Aber Sandy war auch sicher, dass ihre Behauptung stimmte, dass die Stärke davon abhing, wie weit die Yoroner sich unterbewusst dem Willen des Benutzers entgegenstellten! Vielleicht, sogar wahrscheinlich, waren sie in der Lage, große Teile Ihrer katalytischen Kraft zurückzuhalten?

Die Möglichkeiten eines Wesens, das aus dem Unsichtbaren heraus eingreifen konnte, ohne bemerkt zu werden, kam ihr dabei überhaupt nicht in den Sinn, und wenn doch, hätte Maria Scott dies wohlweislich verhindern müssen, um ihre eigene Tarnung nicht zu gefährden.

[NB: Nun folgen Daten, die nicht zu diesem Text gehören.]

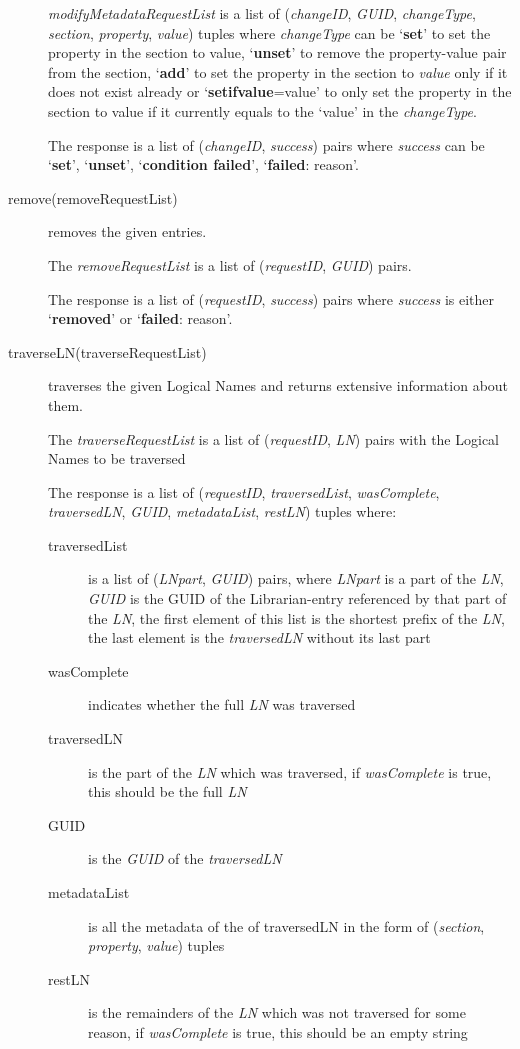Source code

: \documentclass{book}
\begin{document}
\begin{description}
    \emph{modifyMetadataRequestList} is a list of (\emph{changeID}, \emph{GUID}, \emph{changeType}, \emph{section}, \emph{property}, \emph{value}) tuples where \emph{changeType} can be `\textbf{set}' to set the property in the section to value, `\textbf{unset}' to remove the property-value pair from the section, `\textbf{add}' to set the property in the section to \emph{value} only if it does not exist already or `\textbf{setifvalue}=value' to only set the property in the section to value if it currently equals to the `value' in the \emph{changeType}.

    The response is a list of (\emph{changeID}, \emph{success}) pairs where \emph{success} can be `\textbf{set}', `\textbf{unset}', `\textbf{condition failed}', `\textbf{failed}: reason'.
    
    \item [remove(removeRequestList)] removes the given entries.

    The \emph{removeRequestList} is a list of (\emph{requestID}, \emph{GUID}) pairs.
    
    The response is a list of (\emph{requestID}, \emph{success}) pairs where \emph{success} is either `\textbf{removed}' or `\textbf{failed}: reason'.
        
    \item [traverseLN(traverseRequestList)] traverses the given Logical Names and returns extensive information about them.
    
    The \emph{traverseRequestList} is a list of (\emph{requestID}, \emph{LN}) pairs with the Logical Names to be traversed
    
    The response is a list of (\emph{requestID}, \emph{traversedList}, \emph{wasComplete}, \emph{traversedLN}, \emph{GUID}, \emph{metadataList}, \emph{restLN}) tuples where:
    \begin{description}
        \item[traversedList] is a list of (\emph{LNpart}, \emph{GUID}) pairs, where \emph{LNpart} is a part of the \emph{LN}, \emph{GUID} is the GUID of the Librarian-entry referenced by that part of the \emph{LN}, the first element of this list is the shortest prefix of the \emph{LN}, the last element is the \emph{traversedLN} without its last part
        \item[wasComplete] indicates whether the full \emph{LN} was traversed
        \item[traversedLN] is the part of the \emph{LN} which was traversed, if \emph{wasComplete} is true, this should be the full \emph{LN}
        \item[GUID] is the \emph{GUID} of the \emph{traversedLN}
        \item[metadataList] is all the metadata of the of traversedLN in the form of (\emph{section}, \emph{property}, \emph{value}) tuples
        \item[restLN] is the remainders of the \emph{LN} which was not traversed for some reason, if \emph{wasComplete} is true, this should be an empty string
    \end{description}
    

\end{description}
\end{document}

Sandy dachte jetzt noch daran, dass sie noch nicht einmal definitiv wusste, womit die Kyphorer die Yoroner unter Druck setzten. Eine Todesdrohung konnte es nicht sein, denn wenn sie die Yoroner umbrachten, hatten sie nichts davon!

Konnte also wirklich allein die Drohung, sie von ihrem Heimatplaneten weg zu bringen, ausreichen, sie parieren zu lassen?

Ja, vielleicht hing es sogar mit irgendwelchen anderen Rätseln zusammen, die die Zwerge umgaben und die unter anderem besagten, dass ein Yoroner eben außerhalb seines Planeten nicht lebensfähig war, was möglicherweise sogar noch schlimmer sich auswirkte als nur der Tod?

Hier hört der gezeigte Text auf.